[52271] in North American Network Operators' Group
Re: Security Practices question
daemon@ATHENA.MIT.EDU (D'Arcy J.M. Cain)
Mon Sep 23 05:00:37 2002
From: "D'Arcy J.M. Cain" <darcy@druid.net>
To: Ryan Fox <rfox@amerisuk.com>
Date: Mon, 23 Sep 2002 04:58:37 -0400
In-Reply-To: <1032738074.24959.18.camel@linux>
Cc: nanog@merit.edu
Errors-To: owner-nanog-outgoing@merit.edu
On September 22, 2002 07:41 pm, Ryan Fox wrote:
> On Sun, 2002-09-22 at 18:22, John M. Brown wrote:
> > What is your learned opinion of having host accounts
> > (unix machines) with UID/GID of 0:0
> >
> > jmbrown_r:password:0:0:John M. Brown:/export/home/jmbrown:/bin/mysh
>
> The biggest argument I have against creating accounts with uid 0, is
> that even as an admin, I appriciate not always having admin privs.
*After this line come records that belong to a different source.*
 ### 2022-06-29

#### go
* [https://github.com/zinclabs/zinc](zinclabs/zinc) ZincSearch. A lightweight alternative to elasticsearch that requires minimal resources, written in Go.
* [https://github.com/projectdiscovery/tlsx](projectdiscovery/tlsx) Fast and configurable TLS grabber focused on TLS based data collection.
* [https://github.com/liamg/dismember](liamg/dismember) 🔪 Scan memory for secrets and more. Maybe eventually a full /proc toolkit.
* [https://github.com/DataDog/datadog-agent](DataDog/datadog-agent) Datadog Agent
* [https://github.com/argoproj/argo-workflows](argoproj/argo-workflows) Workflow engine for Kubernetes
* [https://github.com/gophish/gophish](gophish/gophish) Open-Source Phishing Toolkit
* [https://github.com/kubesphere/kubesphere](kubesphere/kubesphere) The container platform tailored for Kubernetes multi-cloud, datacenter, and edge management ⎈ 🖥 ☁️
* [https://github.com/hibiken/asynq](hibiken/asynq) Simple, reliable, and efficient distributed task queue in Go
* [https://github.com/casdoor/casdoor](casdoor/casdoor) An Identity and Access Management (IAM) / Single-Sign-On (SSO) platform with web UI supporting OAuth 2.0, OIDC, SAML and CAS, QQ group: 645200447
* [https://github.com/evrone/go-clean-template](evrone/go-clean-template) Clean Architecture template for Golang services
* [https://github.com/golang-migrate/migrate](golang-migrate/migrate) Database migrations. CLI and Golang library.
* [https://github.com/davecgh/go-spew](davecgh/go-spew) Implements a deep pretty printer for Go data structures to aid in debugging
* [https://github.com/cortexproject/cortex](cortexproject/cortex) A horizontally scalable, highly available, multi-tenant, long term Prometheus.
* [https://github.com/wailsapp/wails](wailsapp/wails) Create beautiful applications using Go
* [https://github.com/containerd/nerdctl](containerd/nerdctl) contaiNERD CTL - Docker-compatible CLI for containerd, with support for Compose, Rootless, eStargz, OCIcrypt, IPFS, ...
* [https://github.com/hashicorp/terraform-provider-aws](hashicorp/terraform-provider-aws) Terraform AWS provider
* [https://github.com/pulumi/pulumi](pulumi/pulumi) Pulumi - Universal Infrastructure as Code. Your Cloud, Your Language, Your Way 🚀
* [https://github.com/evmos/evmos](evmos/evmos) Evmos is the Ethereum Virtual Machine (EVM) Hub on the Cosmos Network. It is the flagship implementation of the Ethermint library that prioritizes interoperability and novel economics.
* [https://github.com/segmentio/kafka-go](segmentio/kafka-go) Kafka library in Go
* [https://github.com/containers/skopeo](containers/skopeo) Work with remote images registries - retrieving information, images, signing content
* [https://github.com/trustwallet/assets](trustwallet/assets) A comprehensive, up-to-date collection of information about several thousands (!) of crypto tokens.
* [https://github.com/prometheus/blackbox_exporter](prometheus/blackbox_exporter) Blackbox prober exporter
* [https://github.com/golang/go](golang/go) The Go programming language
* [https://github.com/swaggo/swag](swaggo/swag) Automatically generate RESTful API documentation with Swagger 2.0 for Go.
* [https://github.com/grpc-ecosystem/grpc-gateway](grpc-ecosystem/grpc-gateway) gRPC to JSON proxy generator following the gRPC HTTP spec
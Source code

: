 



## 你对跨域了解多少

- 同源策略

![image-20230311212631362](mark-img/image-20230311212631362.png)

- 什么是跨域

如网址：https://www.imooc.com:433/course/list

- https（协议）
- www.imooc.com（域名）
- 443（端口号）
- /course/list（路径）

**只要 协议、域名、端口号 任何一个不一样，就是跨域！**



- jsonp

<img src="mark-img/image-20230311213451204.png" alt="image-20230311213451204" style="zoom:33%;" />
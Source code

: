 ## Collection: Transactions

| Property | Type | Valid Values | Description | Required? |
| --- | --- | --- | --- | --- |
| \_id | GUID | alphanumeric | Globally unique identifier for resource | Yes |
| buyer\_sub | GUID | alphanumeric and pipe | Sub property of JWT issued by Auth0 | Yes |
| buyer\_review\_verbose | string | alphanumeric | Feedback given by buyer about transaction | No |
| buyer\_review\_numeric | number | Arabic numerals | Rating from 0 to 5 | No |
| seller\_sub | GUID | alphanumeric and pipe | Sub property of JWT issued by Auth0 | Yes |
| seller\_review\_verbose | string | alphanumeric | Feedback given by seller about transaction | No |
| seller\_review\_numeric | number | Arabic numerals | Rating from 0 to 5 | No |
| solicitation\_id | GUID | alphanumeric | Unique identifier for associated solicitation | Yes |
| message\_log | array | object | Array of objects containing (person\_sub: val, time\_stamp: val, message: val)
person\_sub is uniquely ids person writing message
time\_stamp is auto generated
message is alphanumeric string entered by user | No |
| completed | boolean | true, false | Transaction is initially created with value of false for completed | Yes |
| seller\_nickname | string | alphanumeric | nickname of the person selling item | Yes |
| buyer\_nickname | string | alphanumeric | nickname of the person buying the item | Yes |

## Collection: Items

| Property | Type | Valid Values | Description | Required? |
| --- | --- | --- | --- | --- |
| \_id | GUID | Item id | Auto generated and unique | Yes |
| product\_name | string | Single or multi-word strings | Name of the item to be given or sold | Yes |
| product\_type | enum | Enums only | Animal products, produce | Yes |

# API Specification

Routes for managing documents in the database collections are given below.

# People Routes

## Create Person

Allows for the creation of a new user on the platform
I suspect that the "_r" in the login means that there is a regular jmbrown in
the system as well.
I must admit that I do this too. I only do it for people I trust completely
and only when there are two or, rarely, three people with root. That way if
you see a change and you didn't do it you generally know who did.
Also you get slightly better logging on some commands that log the user name
rather than the UID.
Of course, sudo is still better for all of this overall.
--
D'Arcy J.M. Cain <darcy@{druid|vex}.net> | Democracy is three wolves
http://www.druid.net/darcy/ | and a sheep voting on
+1 416 425 1212 (DoD#0082) (eNTP) | what's for dinner.